After decades spent fixing computer systems, I’ve learned one basic rule: when a system keeps producing the opposite result you want, you don’t keep tweaking it—you acknowledge it’s fundamentally broken and start over. Virginia’s Medicaid “double fail” policy is a perfect example of this kind of broken system.
Here’s how it works: if your doctor wants to prescribe a non-opioid pain treatment that’s not on Virginia Medicaid’s formulary, you first have to “fail” on two other medications before they’ll even consider covering a non-opioid. As someone who’s dealt with state policy for years and navigated pain treatment for everything from sports injuries to a debilitating autoimmune disorder, I can tell you this makes no sense—especially given Virginia’s track record.
As AFP staff writer Crystal Graham noted in her April 8th article, “For the first time since 2018, the number of drug overdose deaths nationwide has decreased, and both the state of Virginia and UVA Health are reporting similar trends.” However, Virginia had one of the highest Medicaid opioid prescription rates in the country in 2021, with 14.5 percent of all Medicaid claims being for opioids—that’s 2.8 million claims in a single year. We’re literally leading the nation in opioid prescriptions while simultaneously making it harder for patients to access alternatives. Meanwhile, West Virginia successfully implemented statewide programs specifically designed to reduce opioid prescriptions after recognizing the scope of their overdose crisis.

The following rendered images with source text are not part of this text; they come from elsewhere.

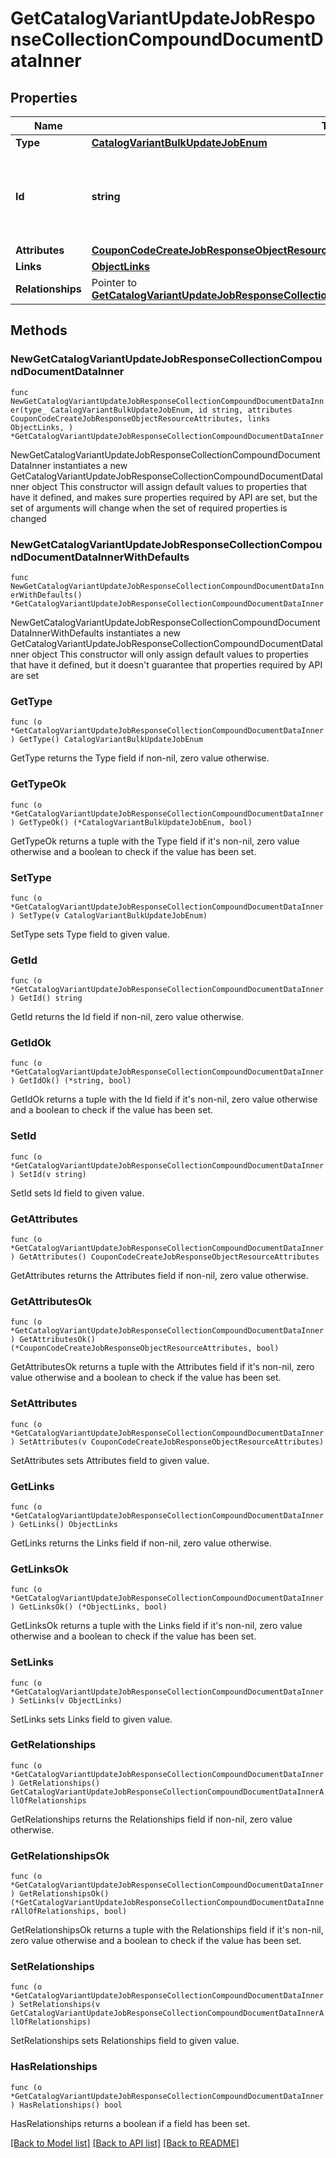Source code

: # GetCatalogVariantUpdateJobResponseCollectionCompoundDocumentDataInner

## Properties

Name | Type | Description | Notes
------------ | ------------- | ------------- | -------------
**Type** | [**CatalogVariantBulkUpdateJobEnum**](CatalogVariantBulkUpdateJobEnum.md) |  | 
**Id** | **string** | Unique identifier for retrieving the job. Generated by Klaviyo. | 
**Attributes** | [**CouponCodeCreateJobResponseObjectResourceAttributes**](CouponCodeCreateJobResponseObjectResourceAttributes.md) |  | 
**Links** | [**ObjectLinks**](ObjectLinks.md) |  | 
**Relationships** | Pointer to [**GetCatalogVariantUpdateJobResponseCollectionCompoundDocumentDataInnerAllOfRelationships**](GetCatalogVariantUpdateJobResponseCollectionCompoundDocumentDataInnerAllOfRelationships.md) |  | [optional] 

## Methods

### NewGetCatalogVariantUpdateJobResponseCollectionCompoundDocumentDataInner

`func NewGetCatalogVariantUpdateJobResponseCollectionCompoundDocumentDataInner(type_ CatalogVariantBulkUpdateJobEnum, id string, attributes CouponCodeCreateJobResponseObjectResourceAttributes, links ObjectLinks, ) *GetCatalogVariantUpdateJobResponseCollectionCompoundDocumentDataInner`

NewGetCatalogVariantUpdateJobResponseCollectionCompoundDocumentDataInner instantiates a new GetCatalogVariantUpdateJobResponseCollectionCompoundDocumentDataInner object
This constructor will assign default values to properties that have it defined,
and makes sure properties required by API are set, but the set of arguments
will change when the set of required properties is changed

### NewGetCatalogVariantUpdateJobResponseCollectionCompoundDocumentDataInnerWithDefaults

`func NewGetCatalogVariantUpdateJobResponseCollectionCompoundDocumentDataInnerWithDefaults() *GetCatalogVariantUpdateJobResponseCollectionCompoundDocumentDataInner`

NewGetCatalogVariantUpdateJobResponseCollectionCompoundDocumentDataInnerWithDefaults instantiates a new GetCatalogVariantUpdateJobResponseCollectionCompoundDocumentDataInner object
This constructor will only assign default values to properties that have it defined,
but it doesn't guarantee that properties required by API are set

### GetType

`func (o *GetCatalogVariantUpdateJobResponseCollectionCompoundDocumentDataInner) GetType() CatalogVariantBulkUpdateJobEnum`

GetType returns the Type field if non-nil, zero value otherwise.

### GetTypeOk

`func (o *GetCatalogVariantUpdateJobResponseCollectionCompoundDocumentDataInner) GetTypeOk() (*CatalogVariantBulkUpdateJobEnum, bool)`

GetTypeOk returns a tuple with the Type field if it's non-nil, zero value otherwise
and a boolean to check if the value has been set.

### SetType

`func (o *GetCatalogVariantUpdateJobResponseCollectionCompoundDocumentDataInner) SetType(v CatalogVariantBulkUpdateJobEnum)`

SetType sets Type field to given value.


### GetId

`func (o *GetCatalogVariantUpdateJobResponseCollectionCompoundDocumentDataInner) GetId() string`

GetId returns the Id field if non-nil, zero value otherwise.

### GetIdOk

`func (o *GetCatalogVariantUpdateJobResponseCollectionCompoundDocumentDataInner) GetIdOk() (*string, bool)`

GetIdOk returns a tuple with the Id field if it's non-nil, zero value otherwise
and a boolean to check if the value has been set.

### SetId

`func (o *GetCatalogVariantUpdateJobResponseCollectionCompoundDocumentDataInner) SetId(v string)`

SetId sets Id field to given value.


### GetAttributes

`func (o *GetCatalogVariantUpdateJobResponseCollectionCompoundDocumentDataInner) GetAttributes() CouponCodeCreateJobResponseObjectResourceAttributes`

GetAttributes returns the Attributes field if non-nil, zero value otherwise.

### GetAttributesOk

`func (o *GetCatalogVariantUpdateJobResponseCollectionCompoundDocumentDataInner) GetAttributesOk() (*CouponCodeCreateJobResponseObjectResourceAttributes, bool)`

GetAttributesOk returns a tuple with the Attributes field if it's non-nil, zero value otherwise
and a boolean to check if the value has been set.

### SetAttributes

`func (o *GetCatalogVariantUpdateJobResponseCollectionCompoundDocumentDataInner) SetAttributes(v CouponCodeCreateJobResponseObjectResourceAttributes)`

SetAttributes sets Attributes field to given value.


### GetLinks

`func (o *GetCatalogVariantUpdateJobResponseCollectionCompoundDocumentDataInner) GetLinks() ObjectLinks`

GetLinks returns the Links field if non-nil, zero value otherwise.

### GetLinksOk

`func (o *GetCatalogVariantUpdateJobResponseCollectionCompoundDocumentDataInner) GetLinksOk() (*ObjectLinks, bool)`

GetLinksOk returns a tuple with the Links field if it's non-nil, zero value otherwise
and a boolean to check if the value has been set.

### SetLinks

`func (o *GetCatalogVariantUpdateJobResponseCollectionCompoundDocumentDataInner) SetLinks(v ObjectLinks)`

SetLinks sets Links field to given value.


### GetRelationships

`func (o *GetCatalogVariantUpdateJobResponseCollectionCompoundDocumentDataInner) GetRelationships() GetCatalogVariantUpdateJobResponseCollectionCompoundDocumentDataInnerAllOfRelationships`

GetRelationships returns the Relationships field if non-nil, zero value otherwise.

### GetRelationshipsOk

`func (o *GetCatalogVariantUpdateJobResponseCollectionCompoundDocumentDataInner) GetRelationshipsOk() (*GetCatalogVariantUpdateJobResponseCollectionCompoundDocumentDataInnerAllOfRelationships, bool)`

GetRelationshipsOk returns a tuple with the Relationships field if it's non-nil, zero value otherwise
and a boolean to check if the value has been set.

### SetRelationships

`func (o *GetCatalogVariantUpdateJobResponseCollectionCompoundDocumentDataInner) SetRelationships(v GetCatalogVariantUpdateJobResponseCollectionCompoundDocumentDataInnerAllOfRelationships)`

SetRelationships sets Relationships field to given value.

### HasRelationships

`func (o *GetCatalogVariantUpdateJobResponseCollectionCompoundDocumentDataInner) HasRelationships() bool`

HasRelationships returns a boolean if a field has been set.


[[Back to Model list]](../README.md#documentation-for-models) [[Back to API list]](../README.md#documentation-for-api-endpoints) [[Back to README]](../README.md)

Think about that. We’ve spent over a decade acknowledging that overprescribing opioids helped create our addiction crisis, with over 75 percent of drug overdose deaths connected to opioid use. Politicians, doctors, and public health experts all agree we need to move away from opioid-first approaches to pain management. So what does Virginia do? Utilizes a policy that essentially forces patients down the opioid path by making alternatives harder to access.
It’s like having a fire safety system that requires you to get burned twice before it will turn on the sprinklers.

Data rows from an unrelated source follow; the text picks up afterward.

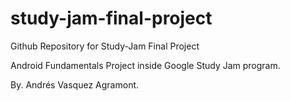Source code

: # study-jam-final-project
Github Repository for Study-Jam Final Project

Android Fundamentals Project inside Google Study Jam program.

By. Andrés Vasquez Agramont. 

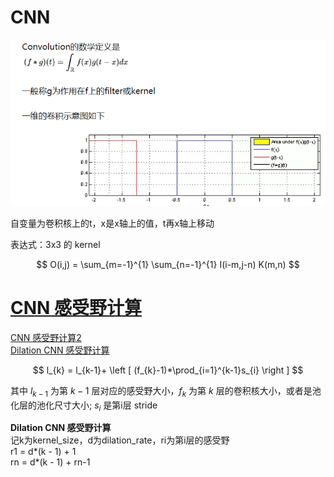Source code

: # CNN

![卷积的数学定义](卷积的数学定义.png)

自变量为卷积核上的t，x是x轴上的值，t再x轴上移动

表达式：3x3 的 kernel

$$
O(i,j) = \sum_{m=-1}^{1} \sum_{n=-1}^{1} I(i-m,j-n) K(m,n)
$$

# [CNN 感受野计算](https://www.jianshu.com/p/e875117e5372)
[CNN 感受野计算2](https://zhuanlan.zhihu.com/p/43784441)  
[Dilation CNN 感受野计算](https://blog.csdn.net/weixin_43937205/article/details/90807344?utm_medium=distribute.pc_relevant_t0.none-task-blog-BlogCommendFromMachineLearnPai2-1.nonecase&depth_1-utm_source=distribute.pc_relevant_t0.none-task-blog-BlogCommendFromMachineLearnPai2-1.nonecase)

$$
l_{k} = l_{k-1}+ \left [ (f_{k}-1)*\prod_{i=1}^{k-1}s_{i} \right ]
$$


其中 $l_{k-1}$ 为第 $k-1$ 层对应的感受野大小，$f_k$ 为第 $k$ 层的卷积核大小，或者是池化层的池化尺寸大小; $s_i$ 是第i层 stride

**Dilation CNN 感受野计算**  
记k为kernel_size，d为dilation_rate，ri为第i层的感受野  
r1 = d*(k - 1) + 1  
rn = d*(k - 1) + rn-1  
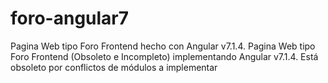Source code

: # foro-angular7
Pagina Web tipo Foro Frontend hecho con Angular v7.1.4.
Pagina Web tipo Foro Frontend (Obsoleto e Incompleto) implementando Angular v7.1.4.  Está obsoleto por conflictos de módulos a implementar
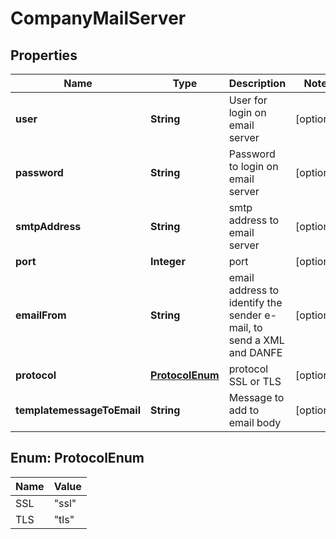 
# CompanyMailServer

## Properties
Name | Type | Description | Notes
------------ | ------------- | ------------- | -------------
**user** | **String** | User for login on email server |  [optional]
**password** | **String** | Password to login on email server |  [optional]
**smtpAddress** | **String** | smtp address to email server |  [optional]
**port** | **Integer** | port |  [optional]
**emailFrom** | **String** | email address to identify the sender e-mail, to send a XML and DANFE |  [optional]
**protocol** | [**ProtocolEnum**](#ProtocolEnum) | protocol SSL or TLS |  [optional]
**templatemessageToEmail** | **String** | Message to add to email body |  [optional]


<a name="ProtocolEnum"></a>
## Enum: ProtocolEnum
Name | Value
---- | -----
SSL | &quot;ssl&quot;
TLS | &quot;tls&quot;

When patients are required to try addictive opioids despite newer, safer, FDA-approved options to treat pain, what happens? More chances ( and likely more occurrences) or people becoming addicted to opioids. We’re literally programming failure into healthcare while other states are finding ways to reduce their prescription rates.
This isn’t complicated. If we want to address Virginia’s opioid problem, we shouldn’t continue to operate within a system that steers people toward opioids.
Eric Payne is a non-profit consultant based in Richmond.